Monday, March 18, 2013

My Crisis of Faith - part 2

Recently, I wrote about how I've resolved a crisis of faith.  Today, I want to write about one I'm still in the middle of.

In short, I don't know that I believe in Heaven.  At least not the way we talk about it in Church.

This crisis of faith started young.  I felt the conflict early on that while people preached that you should become a Christian to get to Heaven, being a Christian for the goal of getting to Heaven didn't seem like a Christian goal.  By the teachings of Jesus, I felt that good people only focused on bettering others.  That even improvements upon themselves were a means toward improving the situations of others.  And if people followed those goals completely, they wouldn't for a second think about the Heavenly payment they would get in return.

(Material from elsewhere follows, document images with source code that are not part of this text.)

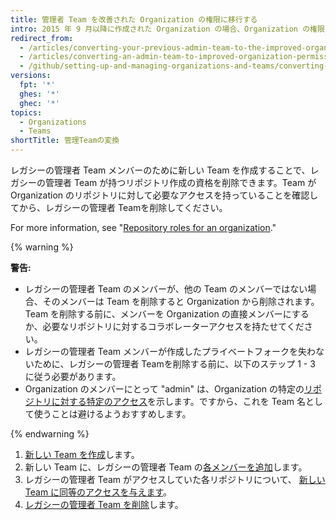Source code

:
 ```yaml
---
title: 管理者 Team を改善された Organization の権限に移行する
intro: 2015 年 9 月以降に作成された Organization の場合、Organization の権限モデルはデフォルトで改善されています。 2015 年 9 月より前に作成された Organization は、古いオーナーおよび管理者 Team から、改善された権限モデルに移行する必要があるかもしれません。 レガシーの管理者 Team は、改善された Organization 権限モデルに移行するまで、リポジトリの作成資格を自動的に維持します。
redirect_from:
  - /articles/converting-your-previous-admin-team-to-the-improved-organization-permissions/
  - /articles/converting-an-admin-team-to-improved-organization-permissions
  - /github/setting-up-and-managing-organizations-and-teams/converting-an-admin-team-to-improved-organization-permissions
versions:
  fpt: '*'
  ghes: '*'
  ghec: '*'
topics:
  - Organizations
  - Teams
shortTitle: 管理Teamの変換
---
```


レガシーの管理者 Team メンバーのために新しい Team を作成することで、レガシーの管理者 Team が持つリポジトリ作成の資格を削除できます。Team が Organization のリポジトリに対して必要なアクセスを持っていることを確認してから、レガシーの管理者 Teamを削除してください。

For more information, see "[Repository roles for an organization](/organizations/managing-access-to-your-organizations-repositories/repository-roles-for-an-organization)."

{% warning %}

**警告:**
- レガシーの管理者 Team のメンバーが、他の Team のメンバーではない場合、そのメンバーは Team を削除すると Organization から削除されます。 Team を削除する前に、メンバーを Organization の直接メンバーにするか、必要なリポジトリに対するコラボレーターアクセスを持たせてください。
- レガシーの管理者 Team メンバーが作成したプライベートフォークを失わないために、レガシーの管理者 Teamを削除する前に、以下のステップ 1 - 3 に従う必要があります。
- Organization のメンバーにとって "admin" は、Organization の特定の[リポジトリに対する特定のアクセス](/articles/repository-permission-levels-for-an-organization)を示します。ですから、これを Team 名として使うことは避けるようおすすめします。

{% endwarning %}

1. [新しい Team を作成](/articles/creating-a-team)します。
2. 新しい Team に、レガシーの管理者 Team の[各メンバーを追加](/articles/adding-organization-members-to-a-team)します。
3. レガシーの管理者 Team がアクセスしていた各リポジトリについて、 [新しい Team に同等のアクセスを与えます](/articles/managing-team-access-to-an-organization-repository)。
4. [レガシーの管理者 Team を削除](/articles/deleting-a-team)します。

To a point, I felt like to talk about Heaven was to distance yourself from it.

For years, this was the lens through which I experienced the teachings of the Church.  At times, I even ignored scripture that discussed the rewards of doing good.  I pushed them out thinking "if I'm really going to do good, I won't care about that!  I can find other inspiration to do good."

Later in life, some writing from C.S. Lewis (and the expansion on his ideas by a friend) changed my perspective a bit.  I found that C.S. Lewis was adamant in the way he explains Heaven.  He clearly explains that Heaven is a place of perfect community with God, while Hell is a place of perfect absence from God.  He postulates further that only people who desire community with God desire Heaven.

Using this as a jumping-off point, C.S. Lewis writes entire chapters, even entire books, about his thoughts on Heaven.  Some of these thoughts allayed my earlier concerns, since apparently only good people desire Heaven in the first place.  I started to think that maybe being a good person was determined more by which rewards you desire, than the desire of a reward itself.  Maybe it was OK to seek Heaven as a goal, because by seeking it in the first place, you're demonstrating a desire to be near God.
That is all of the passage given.